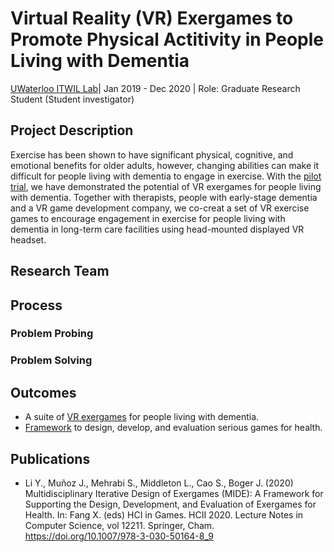 # Virtual Reality (VR) Exergames to Promote Physical Actitivity in People Living with Dementia
[UWaterloo ITWIL Lab](https://uwaterloo.ca/intelligent-technologies-wellness-independent-living/)| Jan 2019 - Dec 2020 | Role: Graduate Research Student (Student investigator)

## Project Description

Exercise has been shown to have significant physical, cognitive, and emotional benefits for older adults, however, changing abilities can make it difficult for people living with dementia to engage in exercise. With the [pilot trial](https://www.youtube.com/watch?v=G34FasThCgY), we have demonstrated the potential of VR exergames for people living with dementia. Together with therapists, people with early-stage dementia and a VR game development company, we co-creat a set of VR exercise games to encourage engagement in exercise for people living with dementia in long-term care facilities using head-mounted displayed VR headset.


## Research Team


## Process

### Problem Probing

### Problem Solving


## Outcomes 
* A suite of [VR exergames](https://www.youtube.com/watch?v=UighfmftAWA&t=3s) for people living with dementia.
* [Framework](https://doi.org/10.1007/978-3-030-50164-8_9) to design, develop, and evaluation serious games for health.


## Publications 
* Li Y., Muñoz J., Mehrabi S., Middleton L., Cao S., Boger J. (2020) Multidisciplinary Iterative Design of Exergames (MIDE): A Framework for Supporting the Design, Development, and Evaluation of Exergames for Health. In: Fang X. (eds) HCI in Games. HCII 2020. Lecture Notes in Computer Science, vol 12211. Springer, Cham. https://doi.org/10.1007/978-3-030-50164-8_9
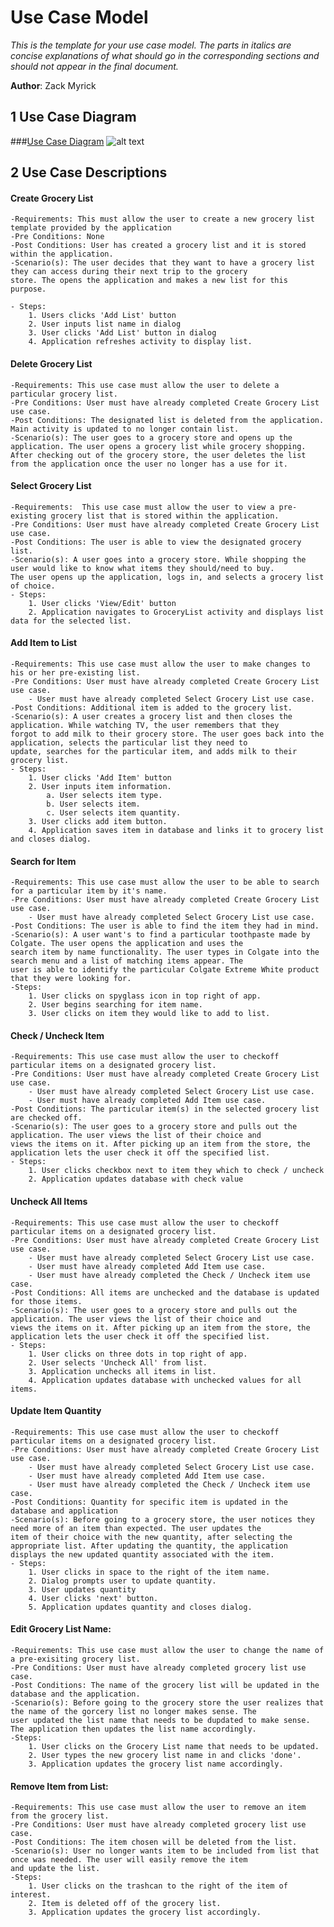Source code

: # Use Case Model

*This is the template for your use case model. The parts in italics are concise explanations of what should go in the corresponding sections and should not appear in the final document.*

**Author**: Zack Myrick

## 1 Use Case Diagram

###[Use Case Diagram](https://github.gatech.edu/gt-omscs-se-2016fall/6300Fall16Team47/blob/master/Images/CaseDiagram.png)
![alt text](https://github.gatech.edu/gt-omscs-se-2016fall/6300Fall16Team47/blob/master/Images/CaseDiagram.png "Use Case Diagram")

## 2 Use Case Descriptions

#### Create Grocery List

	-Requirements: This must allow the user to create a new grocery list template provided by the application
	-Pre Conditions: None
	-Post Conditions: User has created a grocery list and it is stored within the application.
	-Scenario(s): The user decides that they want to have a grocery list they can access during their next trip to the grocery
	store. The opens the application and makes a new list for this purpose.
	
	- Steps: 
		1. Users clicks 'Add List' button
		2. User inputs list name in dialog
		3. User clicks 'Add List' button in dialog
		4. Application refreshes activity to display list. 

#### Delete Grocery List

	-Requirements: This use case must allow the user to delete a particular grocery list.
	-Pre Conditions: User must have already completed Create Grocery List use case.
	-Post Conditions: The designated list is deleted from the application. Main activity is updated to no longer contain list. 
	-Scenario(s): The user goes to a grocery store and opens up the application. The user opens a grocery list while grocery shopping. After checking out of the grocery store, the user deletes the list from the application once the user no longer has a use for it.


#### Select Grocery List

	-Requirements:  This use case must allow the user to view a pre-existing grocery list that is stored within the application.
	-Pre Conditions: User must have already completed Create Grocery List use case.
	-Post Conditions: The user is able to view the designated grocery list.
	-Scenario(s): A user goes into a grocery store. While shopping the user would like to know what items they should/need to buy.
	The user opens up the application, logs in, and selects a grocery list of choice.
	- Steps: 
		1. User clicks 'View/Edit' button
		2. Application navigates to GroceryList activity and displays list data for the selected list.

#### Add Item to List

	-Requirements: This use case must allow the user to make changes to his or her pre-existing list.
	-Pre Conditions: User must have already completed Create Grocery List use case. 
		- User must have already completed Select Grocery List use case.
	-Post Conditions: Additional item is added to the grocery list. 
	-Scenario(s): A user creates a grocery list and then closes the application. While watching TV, the user remembers that they
	forgot to add milk to their grocery store. The user goes back into the application, selects the particular list they need to 
	update, searches for the particular item, and adds milk to their grocery list.
	- Steps: 
		1. User clicks 'Add Item' button
		2. User inputs item information. 
			a. User selects item type.
			b. User selects item. 
			c. User selects item quantity.
		3. User clicks add item button.
		4. Application saves item in database and links it to grocery list and closes dialog.

#### Search for Item

	-Requirements: This use case must allow the user to be able to search for a particular item by it's name.
	-Pre Conditions: User must have already completed Create Grocery List use case. 
		- User must have already completed Select Grocery List use case.
	-Post Conditions: The user is able to find the item they had in mind.
	-Scenario(s): A user want's to find a particular toothpaste made by Colgate. The user opens the application and uses the
	search item by name functionality. The user types in Colgate into the search menu and a list of matching items appear. The 
	user is able to identify the particular Colgate Extreme White product that they were looking for.
	-Steps:
		1. User clicks on spyglass icon in top right of app.
		2. User begins searching for item name.
		3. User clicks on item they would like to add to list.

#### Check / Uncheck Item
	
	-Requirements: This use case must allow the user to checkoff particular items on a designated grocery list.
	-Pre Conditions: User must have already completed Create Grocery List use case. 
		- User must have already completed Select Grocery List use case.
		- User must have already completed Add Item use case.
	-Post Conditions: The particular item(s) in the selected grocery list are checked off.
	-Scenario(s): The user goes to a grocery store and pulls out the application. The user views the list of their choice and
	views the items on it. After picking up an item from the store, the application lets the user check it off the specified list.
	- Steps: 
		1. User clicks checkbox next to item they which to check / uncheck
		2. Application updates database with check value

#### Uncheck All Items
 
	-Requirements: This use case must allow the user to checkoff particular items on a designated grocery list.
	-Pre Conditions: User must have already completed Create Grocery List use case. 
		- User must have already completed Select Grocery List use case.
		- User must have already completed Add Item use case.
		- User must have already completed the Check / Uncheck item use case.
	-Post Conditions: All items are unchecked and the database is updated for those items. 
	-Scenario(s): The user goes to a grocery store and pulls out the application. The user views the list of their choice and
	views the items on it. After picking up an item from the store, the application lets the user check it off the specified list.
	- Steps: 
		1. User clicks on three dots in top right of app.
		2. User selects 'Uncheck All' from list.
		3. Application unchecks all items in list. 
		4. Application updates database with unchecked values for all items.

#### Update Item Quantity
	
	-Requirements: This use case must allow the user to checkoff particular items on a designated grocery list.
	-Pre Conditions: User must have already completed Create Grocery List use case. 
		- User must have already completed Select Grocery List use case.
		- User must have already completed Add Item use case.
		- User must have already completed the Check / Uncheck item use case.
	-Post Conditions: Quantity for specific item is updated in the database and application 
	-Scenario(s): Before going to a grocery store, the user notices they need more of an item than expected. The user updates the
	item of their choice with the new quantity, after selecting the appropriate list. After updating the quantity, the application
	displays the new updated quantity associated with the item.
	- Steps: 
		1. User clicks in space to the right of the item name.
		2. Dialog prompts user to update quantity.
		3. User updates quantity 
		4. User clicks 'next' button.
		5. Application updates quantity and closes dialog. 

#### Edit Grocery List Name:
	
	-Requirements: This use case must allow the user to change the name of a pre-exisiting grocery list.
	-Pre Conditions: User must have already completed grocery list use case.
	-Post Conditions: The name of the grocery list will be updated in the database and the application.
	-Scenario(s): Before going to the grocery store the user realizes that the name of the gorcery list no longer makes sense. The
	user updated the list name that needs to be dupdated to make sense. The application then updates the list name accordingly.
	-Steps:
		1. User clicks on the Grocery List name that needs to be updated.
		2. User types the new grocery list name in and clicks 'done'.
		3. Application updates the grocery list name accordingly.

#### Remove Item from List:

	-Requirements: This use case must allow the user to remove an item from the grocery list.
	-Pre Conditions: User must have already completed grocery list use case.
	-Post Conditions: The item chosen will be deleted from the list.
	-Scenario(s): User no longer wants item to be included from list that once was needed. The user will easily remove the item
	and update the list.
	-Steps:
		1. User clicks on the trashcan to the right of the item of interest.
		2. Item is deleted off of the grocery list.
		3. Application updates the grocery list accordingly.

┄┄┄┄┄┄

To do:
Tally every line above that has the word "template", and report the total with no other words.

Response to the exercise:
2